The mechanism is one question, added to every assignment, asked at the moment the client submits.

“How useful was filling this in, 0-10?” Slider. Optional one-line note for what could be better. Total cost of adding it to any form: ten seconds for the client.

Across a month of submissions, you have a pile of usefulness ratings per form type. The thought record averages 7. The sleep diary averages 4. The behavioural experiment averages 8. The data tells you which forms in your library are pulling weight and which aren’t.

The one-line feedback notes are even more useful. “The first field takes too long” appears across multiple submissions of the same form. “I don’t know what to put in the alternative thought” appears across another. The feedback patterns tell you exactly what to redesign.

This works because the feedback is captured in the moment, before the client forgets what they thought of the form. Asking “how have you found the homework?” in session two weeks later produces “yeah, useful, thanks.” Asking via a slider on the form at the moment of submission produces honest data.

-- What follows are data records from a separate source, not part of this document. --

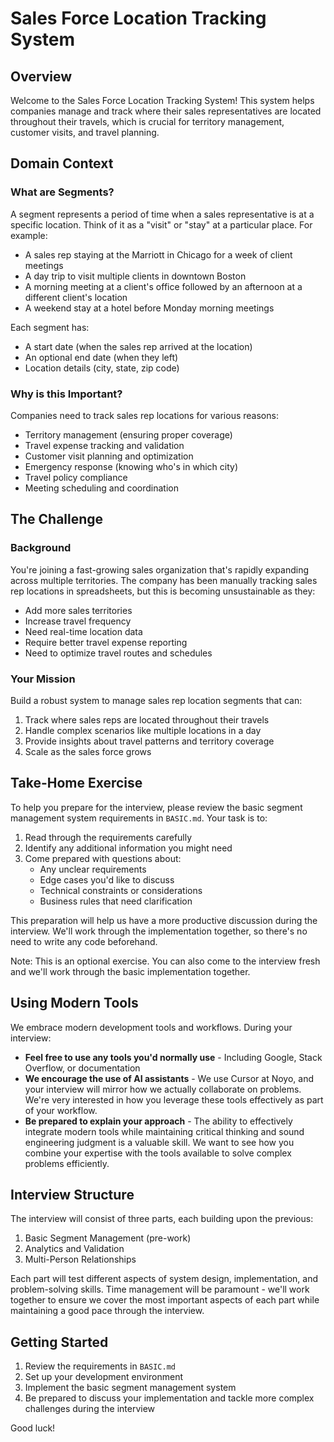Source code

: # Sales Force Location Tracking System

## Overview
Welcome to the Sales Force Location Tracking System! This system helps companies manage and track where their sales representatives are located throughout their travels, which is crucial for territory management, customer visits, and travel planning.

## Domain Context

### What are Segments?
A segment represents a period of time when a sales representative is at a specific location. Think of it as a "visit" or "stay" at a particular place. For example:
- A sales rep staying at the Marriott in Chicago for a week of client meetings
- A day trip to visit multiple clients in downtown Boston
- A morning meeting at a client's office followed by an afternoon at a different client's location
- A weekend stay at a hotel before Monday morning meetings

Each segment has:
- A start date (when the sales rep arrived at the location)
- An optional end date (when they left)
- Location details (city, state, zip code)

### Why is this Important?
Companies need to track sales rep locations for various reasons:
- Territory management (ensuring proper coverage)
- Travel expense tracking and validation
- Customer visit planning and optimization
- Emergency response (knowing who's in which city)
- Travel policy compliance
- Meeting scheduling and coordination

## The Challenge

### Background
You're joining a fast-growing sales organization that's rapidly expanding across multiple territories. The company has been manually tracking sales rep locations in spreadsheets, but this is becoming unsustainable as they:
- Add more sales territories
- Increase travel frequency
- Need real-time location data
- Require better travel expense reporting
- Need to optimize travel routes and schedules

### Your Mission
Build a robust system to manage sales rep location segments that can:
1. Track where sales reps are located throughout their travels
2. Handle complex scenarios like multiple locations in a day
3. Provide insights about travel patterns and territory coverage
4. Scale as the sales force grows

## Take-Home Exercise
To help you prepare for the interview, please review the basic segment management system requirements in `BASIC.md`. Your task is to:

1. Read through the requirements carefully
2. Identify any additional information you might need
3. Come prepared with questions about:
   - Any unclear requirements
   - Edge cases you'd like to discuss
   - Technical constraints or considerations
   - Business rules that need clarification

This preparation will help us have a more productive discussion during the interview. We'll work through the implementation together, so there's no need to write any code beforehand.

Note: This is an optional exercise. You can also come to the interview fresh and we'll work through the basic implementation together.

## Using Modern Tools

We embrace modern development tools and workflows. During your interview:

- **Feel free to use any tools you'd normally use** - Including Google, Stack Overflow, or documentation
- **We encourage the use of AI assistants** - We use Cursor at Noyo, and your interview will mirror how we actually collaborate on problems. We're very interested in how you leverage these tools effectively as part of your workflow.
- **Be prepared to explain your approach** - The ability to effectively integrate modern tools while maintaining critical thinking and sound engineering judgment is a valuable skill. We want to see how you combine your expertise with the tools available to solve complex problems efficiently.

## Interview Structure
The interview will consist of three parts, each building upon the previous:
1. Basic Segment Management (pre-work)
2. Analytics and Validation
3. Multi-Person Relationships

Each part will test different aspects of system design, implementation, and problem-solving skills. Time management will be paramount - we'll work together to ensure we cover the most important aspects of each part while maintaining a good pace through the interview.

## Getting Started
1. Review the requirements in `BASIC.md`
2. Set up your development environment
3. Implement the basic segment management system
4. Be prepared to discuss your implementation and tackle more complex challenges during the interview

Good luck!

In my-cbt, the worksheet builder lets you add the usefulness slider to any form as the last field. The case file aggregates the ratings across all submissions for each form type. Once a month, you scan the averages and the notes, and update the library. Forms that average below 5 get redesigned. Forms that average 8+ become your defaults for that presentation type.

The library sharpens itself over time. The forms you reach for are the ones with track records. The clients you assign them to engage at higher rates because the forms have been refined based on what previous clients said worked.

Stop assuming your worksheets are good. Ask the clients who use them.